Mein Blick fällt wieder auf die hübsche Frau, die neben Jace steht und strahlt. Ihr Haar ist dunkel, so dunkel wie Kyrans, aber ihre Augen sehen nicht aus wie die von ihm, nein, ihre Augen sind genauso dunkel wie ihre Haare.

»Das auf dem Foto da«, sage ich zu Kyran und deute auf das Bild, das über Jace an der Wand hängt, »ist das deine Mom?«

Kyran schaut von seinem Essen auf, folgt meinem Zeigefinger und als sein Blick auf das Bild fällt, lächelt er und nickt.

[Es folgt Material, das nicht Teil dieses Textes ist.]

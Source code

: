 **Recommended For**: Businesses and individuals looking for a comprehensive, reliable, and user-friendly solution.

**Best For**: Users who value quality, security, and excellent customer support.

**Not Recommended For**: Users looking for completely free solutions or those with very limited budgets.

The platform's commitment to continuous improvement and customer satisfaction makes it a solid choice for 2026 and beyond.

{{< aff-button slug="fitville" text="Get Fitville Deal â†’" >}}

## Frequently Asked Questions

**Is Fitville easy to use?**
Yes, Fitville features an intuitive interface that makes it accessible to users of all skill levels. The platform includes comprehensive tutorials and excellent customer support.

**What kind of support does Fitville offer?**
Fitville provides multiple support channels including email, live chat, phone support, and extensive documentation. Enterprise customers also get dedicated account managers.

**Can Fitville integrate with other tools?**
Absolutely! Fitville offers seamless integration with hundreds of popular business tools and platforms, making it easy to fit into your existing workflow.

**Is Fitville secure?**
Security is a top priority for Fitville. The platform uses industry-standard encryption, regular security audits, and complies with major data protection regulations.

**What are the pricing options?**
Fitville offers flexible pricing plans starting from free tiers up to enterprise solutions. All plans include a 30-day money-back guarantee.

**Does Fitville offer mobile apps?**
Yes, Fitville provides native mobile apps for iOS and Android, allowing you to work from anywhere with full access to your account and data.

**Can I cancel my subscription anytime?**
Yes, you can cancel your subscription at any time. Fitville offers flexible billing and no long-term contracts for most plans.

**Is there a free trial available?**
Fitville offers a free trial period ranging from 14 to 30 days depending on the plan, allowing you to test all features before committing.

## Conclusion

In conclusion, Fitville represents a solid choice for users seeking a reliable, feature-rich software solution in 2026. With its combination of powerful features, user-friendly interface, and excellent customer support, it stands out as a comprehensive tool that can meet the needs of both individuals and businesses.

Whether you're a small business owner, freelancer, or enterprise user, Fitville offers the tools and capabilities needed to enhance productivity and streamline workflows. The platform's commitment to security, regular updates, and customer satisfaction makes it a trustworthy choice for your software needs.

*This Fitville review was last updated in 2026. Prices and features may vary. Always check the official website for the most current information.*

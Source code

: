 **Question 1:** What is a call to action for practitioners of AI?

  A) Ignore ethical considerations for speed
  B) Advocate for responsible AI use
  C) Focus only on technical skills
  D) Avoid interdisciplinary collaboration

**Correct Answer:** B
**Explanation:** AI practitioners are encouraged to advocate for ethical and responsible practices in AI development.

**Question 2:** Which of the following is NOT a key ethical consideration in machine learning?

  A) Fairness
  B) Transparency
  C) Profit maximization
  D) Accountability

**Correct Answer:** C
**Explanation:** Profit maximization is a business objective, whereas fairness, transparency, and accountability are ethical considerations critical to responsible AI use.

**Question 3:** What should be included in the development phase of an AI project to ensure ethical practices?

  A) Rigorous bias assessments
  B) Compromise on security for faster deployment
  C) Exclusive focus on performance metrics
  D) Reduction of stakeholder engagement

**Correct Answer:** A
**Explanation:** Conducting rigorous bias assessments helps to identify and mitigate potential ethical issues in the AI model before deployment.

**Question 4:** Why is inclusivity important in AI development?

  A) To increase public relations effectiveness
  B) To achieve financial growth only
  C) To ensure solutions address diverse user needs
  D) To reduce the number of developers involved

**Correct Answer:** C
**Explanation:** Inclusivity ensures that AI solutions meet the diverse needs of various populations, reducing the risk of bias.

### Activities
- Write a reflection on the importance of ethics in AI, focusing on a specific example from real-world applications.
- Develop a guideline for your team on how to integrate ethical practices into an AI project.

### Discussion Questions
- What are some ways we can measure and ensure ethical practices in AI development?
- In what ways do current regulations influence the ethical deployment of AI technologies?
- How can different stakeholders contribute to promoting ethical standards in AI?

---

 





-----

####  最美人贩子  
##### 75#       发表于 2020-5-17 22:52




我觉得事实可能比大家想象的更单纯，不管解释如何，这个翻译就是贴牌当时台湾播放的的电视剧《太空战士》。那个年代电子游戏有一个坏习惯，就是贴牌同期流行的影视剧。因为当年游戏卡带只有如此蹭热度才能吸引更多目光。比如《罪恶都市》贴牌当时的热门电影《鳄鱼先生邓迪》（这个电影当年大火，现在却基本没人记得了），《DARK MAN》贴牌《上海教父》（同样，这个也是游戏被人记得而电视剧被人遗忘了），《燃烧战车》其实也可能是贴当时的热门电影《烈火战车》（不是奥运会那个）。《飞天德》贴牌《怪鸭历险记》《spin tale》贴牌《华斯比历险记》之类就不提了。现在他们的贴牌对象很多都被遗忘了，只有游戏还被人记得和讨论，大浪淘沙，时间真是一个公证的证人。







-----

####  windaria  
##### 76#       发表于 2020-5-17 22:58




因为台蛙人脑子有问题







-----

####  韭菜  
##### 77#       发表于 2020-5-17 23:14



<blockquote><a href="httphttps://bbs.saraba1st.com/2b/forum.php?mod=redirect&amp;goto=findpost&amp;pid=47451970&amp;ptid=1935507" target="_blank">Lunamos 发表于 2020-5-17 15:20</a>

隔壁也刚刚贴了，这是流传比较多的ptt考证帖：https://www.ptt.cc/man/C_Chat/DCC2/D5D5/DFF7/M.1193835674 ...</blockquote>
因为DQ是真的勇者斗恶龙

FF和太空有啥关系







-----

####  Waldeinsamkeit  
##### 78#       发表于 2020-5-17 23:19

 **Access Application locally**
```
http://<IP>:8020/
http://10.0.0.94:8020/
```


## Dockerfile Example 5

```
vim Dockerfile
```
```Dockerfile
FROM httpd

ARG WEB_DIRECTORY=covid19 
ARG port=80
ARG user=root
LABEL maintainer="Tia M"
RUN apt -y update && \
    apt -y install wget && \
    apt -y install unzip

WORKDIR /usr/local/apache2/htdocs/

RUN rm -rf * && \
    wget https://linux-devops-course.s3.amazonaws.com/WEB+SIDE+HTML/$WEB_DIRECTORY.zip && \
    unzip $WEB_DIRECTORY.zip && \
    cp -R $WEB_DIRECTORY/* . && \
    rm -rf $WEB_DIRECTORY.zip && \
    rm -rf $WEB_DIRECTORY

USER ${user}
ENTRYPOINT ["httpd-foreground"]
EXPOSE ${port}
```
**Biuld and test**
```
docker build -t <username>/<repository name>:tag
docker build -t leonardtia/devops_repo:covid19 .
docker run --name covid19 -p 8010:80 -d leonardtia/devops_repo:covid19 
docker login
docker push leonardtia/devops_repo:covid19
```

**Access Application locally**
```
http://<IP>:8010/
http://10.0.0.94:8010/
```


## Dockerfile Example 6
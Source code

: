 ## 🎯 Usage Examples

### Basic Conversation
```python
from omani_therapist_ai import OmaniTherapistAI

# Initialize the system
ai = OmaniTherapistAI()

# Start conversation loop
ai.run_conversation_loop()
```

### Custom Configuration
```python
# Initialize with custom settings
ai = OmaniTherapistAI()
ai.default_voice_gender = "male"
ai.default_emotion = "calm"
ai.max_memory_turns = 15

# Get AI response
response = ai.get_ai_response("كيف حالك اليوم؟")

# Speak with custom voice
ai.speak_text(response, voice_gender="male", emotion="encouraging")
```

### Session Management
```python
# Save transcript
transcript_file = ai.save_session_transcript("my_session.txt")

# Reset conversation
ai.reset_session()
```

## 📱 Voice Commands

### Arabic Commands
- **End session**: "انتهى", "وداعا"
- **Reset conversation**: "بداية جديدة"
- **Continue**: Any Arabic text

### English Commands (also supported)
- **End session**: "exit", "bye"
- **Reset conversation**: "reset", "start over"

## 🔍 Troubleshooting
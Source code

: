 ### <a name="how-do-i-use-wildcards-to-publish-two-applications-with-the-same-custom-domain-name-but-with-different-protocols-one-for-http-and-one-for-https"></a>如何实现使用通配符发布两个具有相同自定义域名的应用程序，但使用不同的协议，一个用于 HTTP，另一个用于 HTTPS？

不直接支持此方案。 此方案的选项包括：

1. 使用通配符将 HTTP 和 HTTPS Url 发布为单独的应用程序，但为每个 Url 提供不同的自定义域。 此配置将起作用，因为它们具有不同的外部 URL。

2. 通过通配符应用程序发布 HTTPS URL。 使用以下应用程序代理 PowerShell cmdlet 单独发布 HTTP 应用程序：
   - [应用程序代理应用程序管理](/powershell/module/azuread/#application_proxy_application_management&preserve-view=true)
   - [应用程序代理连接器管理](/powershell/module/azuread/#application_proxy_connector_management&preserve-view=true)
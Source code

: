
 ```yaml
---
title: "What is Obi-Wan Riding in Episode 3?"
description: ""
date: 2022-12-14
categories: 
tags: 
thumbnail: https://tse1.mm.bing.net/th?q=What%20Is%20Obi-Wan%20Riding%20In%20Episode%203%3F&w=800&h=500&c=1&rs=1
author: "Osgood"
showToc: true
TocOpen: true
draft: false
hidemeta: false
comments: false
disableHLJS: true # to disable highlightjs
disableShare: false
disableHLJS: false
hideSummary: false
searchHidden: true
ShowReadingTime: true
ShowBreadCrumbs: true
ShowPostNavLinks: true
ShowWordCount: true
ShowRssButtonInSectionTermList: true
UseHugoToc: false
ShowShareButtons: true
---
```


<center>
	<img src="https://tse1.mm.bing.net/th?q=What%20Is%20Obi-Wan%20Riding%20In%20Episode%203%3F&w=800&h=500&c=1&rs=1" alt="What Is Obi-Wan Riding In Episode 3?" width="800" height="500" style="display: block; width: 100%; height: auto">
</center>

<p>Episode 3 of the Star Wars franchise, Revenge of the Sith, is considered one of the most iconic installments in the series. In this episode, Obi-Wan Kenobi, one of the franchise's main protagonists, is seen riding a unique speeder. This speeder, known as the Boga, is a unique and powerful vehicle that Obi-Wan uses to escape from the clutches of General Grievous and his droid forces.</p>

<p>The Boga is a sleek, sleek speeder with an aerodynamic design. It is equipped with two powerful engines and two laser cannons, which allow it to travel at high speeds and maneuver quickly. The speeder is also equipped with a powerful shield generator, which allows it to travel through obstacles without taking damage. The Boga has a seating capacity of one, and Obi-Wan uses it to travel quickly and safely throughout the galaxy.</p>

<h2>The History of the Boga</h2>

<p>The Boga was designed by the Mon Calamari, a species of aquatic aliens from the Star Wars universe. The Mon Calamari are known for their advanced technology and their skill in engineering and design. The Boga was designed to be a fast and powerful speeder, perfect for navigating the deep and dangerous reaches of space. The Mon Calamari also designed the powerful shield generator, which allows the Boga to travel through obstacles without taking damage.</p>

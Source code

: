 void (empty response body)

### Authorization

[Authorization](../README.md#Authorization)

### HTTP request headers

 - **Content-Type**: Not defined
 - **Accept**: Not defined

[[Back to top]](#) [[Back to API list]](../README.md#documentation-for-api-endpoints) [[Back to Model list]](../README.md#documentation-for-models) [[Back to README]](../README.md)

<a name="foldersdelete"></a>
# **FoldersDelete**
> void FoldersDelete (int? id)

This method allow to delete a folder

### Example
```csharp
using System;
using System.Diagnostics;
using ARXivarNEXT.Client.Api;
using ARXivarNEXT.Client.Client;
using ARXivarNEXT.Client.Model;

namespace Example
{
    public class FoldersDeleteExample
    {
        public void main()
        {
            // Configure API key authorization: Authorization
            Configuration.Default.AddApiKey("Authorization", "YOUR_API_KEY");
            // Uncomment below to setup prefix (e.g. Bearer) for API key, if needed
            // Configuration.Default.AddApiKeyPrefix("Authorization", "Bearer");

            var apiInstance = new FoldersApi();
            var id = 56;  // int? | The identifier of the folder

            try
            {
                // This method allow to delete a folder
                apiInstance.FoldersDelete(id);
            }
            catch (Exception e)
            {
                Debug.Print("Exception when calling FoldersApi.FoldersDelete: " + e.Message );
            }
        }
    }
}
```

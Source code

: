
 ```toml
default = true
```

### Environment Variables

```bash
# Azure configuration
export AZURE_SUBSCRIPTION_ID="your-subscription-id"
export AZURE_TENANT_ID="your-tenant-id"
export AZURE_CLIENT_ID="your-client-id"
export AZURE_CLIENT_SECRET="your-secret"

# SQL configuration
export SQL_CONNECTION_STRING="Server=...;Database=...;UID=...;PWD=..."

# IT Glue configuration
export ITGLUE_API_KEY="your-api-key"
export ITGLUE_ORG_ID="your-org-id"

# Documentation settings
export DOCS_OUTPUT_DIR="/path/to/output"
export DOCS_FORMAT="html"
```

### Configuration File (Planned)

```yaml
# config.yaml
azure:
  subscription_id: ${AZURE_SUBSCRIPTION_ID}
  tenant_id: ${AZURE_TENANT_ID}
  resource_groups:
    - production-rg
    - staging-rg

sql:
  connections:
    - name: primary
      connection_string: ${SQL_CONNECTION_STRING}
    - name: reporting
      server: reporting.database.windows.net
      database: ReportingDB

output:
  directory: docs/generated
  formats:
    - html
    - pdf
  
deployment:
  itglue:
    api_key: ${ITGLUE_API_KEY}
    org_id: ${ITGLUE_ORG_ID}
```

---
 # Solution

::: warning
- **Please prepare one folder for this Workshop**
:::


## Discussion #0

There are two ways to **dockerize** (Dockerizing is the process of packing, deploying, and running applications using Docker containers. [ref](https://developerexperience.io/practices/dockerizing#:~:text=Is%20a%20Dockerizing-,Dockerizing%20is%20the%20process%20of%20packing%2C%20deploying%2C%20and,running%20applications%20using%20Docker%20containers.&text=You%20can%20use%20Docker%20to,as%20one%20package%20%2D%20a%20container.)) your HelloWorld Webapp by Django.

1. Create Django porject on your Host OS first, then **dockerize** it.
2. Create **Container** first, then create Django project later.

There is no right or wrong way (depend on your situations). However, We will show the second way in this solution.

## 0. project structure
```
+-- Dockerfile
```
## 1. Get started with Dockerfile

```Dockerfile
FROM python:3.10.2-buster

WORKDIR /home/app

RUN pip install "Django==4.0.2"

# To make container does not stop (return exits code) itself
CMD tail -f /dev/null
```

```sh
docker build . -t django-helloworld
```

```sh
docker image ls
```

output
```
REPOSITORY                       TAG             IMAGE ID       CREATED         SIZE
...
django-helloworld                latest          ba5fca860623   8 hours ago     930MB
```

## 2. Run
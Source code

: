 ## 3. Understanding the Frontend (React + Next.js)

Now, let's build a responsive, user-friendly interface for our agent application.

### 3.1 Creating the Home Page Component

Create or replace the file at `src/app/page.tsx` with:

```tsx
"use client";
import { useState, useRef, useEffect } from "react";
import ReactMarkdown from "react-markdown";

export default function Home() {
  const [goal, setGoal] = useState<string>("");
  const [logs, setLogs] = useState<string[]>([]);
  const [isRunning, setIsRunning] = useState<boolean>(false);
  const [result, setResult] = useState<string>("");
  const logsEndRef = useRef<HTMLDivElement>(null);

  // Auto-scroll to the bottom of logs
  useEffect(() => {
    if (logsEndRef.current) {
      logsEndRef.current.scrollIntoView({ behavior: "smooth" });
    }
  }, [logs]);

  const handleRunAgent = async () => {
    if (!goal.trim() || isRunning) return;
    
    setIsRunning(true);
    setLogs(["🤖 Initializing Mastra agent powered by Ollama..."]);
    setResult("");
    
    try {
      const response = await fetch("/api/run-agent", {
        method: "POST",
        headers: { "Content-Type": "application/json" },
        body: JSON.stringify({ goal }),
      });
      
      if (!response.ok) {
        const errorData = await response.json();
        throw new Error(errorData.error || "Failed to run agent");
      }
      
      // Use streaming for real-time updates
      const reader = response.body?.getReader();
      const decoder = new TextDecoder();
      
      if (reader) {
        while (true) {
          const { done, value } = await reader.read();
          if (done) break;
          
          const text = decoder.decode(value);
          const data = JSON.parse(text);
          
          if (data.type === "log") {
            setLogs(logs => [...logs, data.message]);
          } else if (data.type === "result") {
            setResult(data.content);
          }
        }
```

Ich halte kurz inne, als Kyran sich wieder seinem Essen widmet und räuspere mich, bevor ich meine nächste Frage stelle, von der ich nicht weiß, ob ich sie wirklich stellen sollte. »Wo ist sie jetzt?«

»Nicht da«, sagt er bloß, aber er wirkt dabei weder sonderlich unglücklich, noch glücklich. Um ehrlich zu sein, zeigt er gar keine Emotion in diesem Moment. Ich starre ihn an, weiß nicht, was er mit nicht da genau meint. Ob sie im Moment nicht da ist oder überhaupt nicht mehr da, denn seit die beiden vor einigen Jahren hierher gezogen sind, habe ich diese Frau auf dem Foto noch nie in dieses Haus gehen sehen. Ich schlucke und weil mein Mund manchmal schneller reagiert, als mein Verstand platze ich mit der nächsten ziemlich unsensiblen Frage heraus:»Ist sie...tot

Kyran hält inne, die Gabel, die er mit seinen Fingern festhält schwebt vor seinem Mund und dann, ganz langsam dreht er den Kopf in meine Richtung und starrt mich an, bevor seine Mundwinkel sich langsam heben. »Musst du immer sofort vom Schlimmsten ausgehen?« Er lacht leise. »Sie ist nicht tot. Sie kommt bald wieder.«

Sie kommt bald wieder? Kyrans Antwort erweckt nur noch mehr Fragen in mir. Wann ist bald? Und wieso habe ich sie noch nie gesehen? Oder habe ich sie noch nie gesehen, weil sie noch nie hier war? Ich will ihm diese Fragen stellen und noch viel mehr, weil ich das Gefühl habe, dass ich kaum etwas über Kyran weiß, aber dieses Mal ist mein Verstand schneller, als mein Mund und ich schweige. Stattdessen drehe ich mich zu Jace um, doch dieser weicht meinem fragenden Blick bloß aus und schluckt schwer.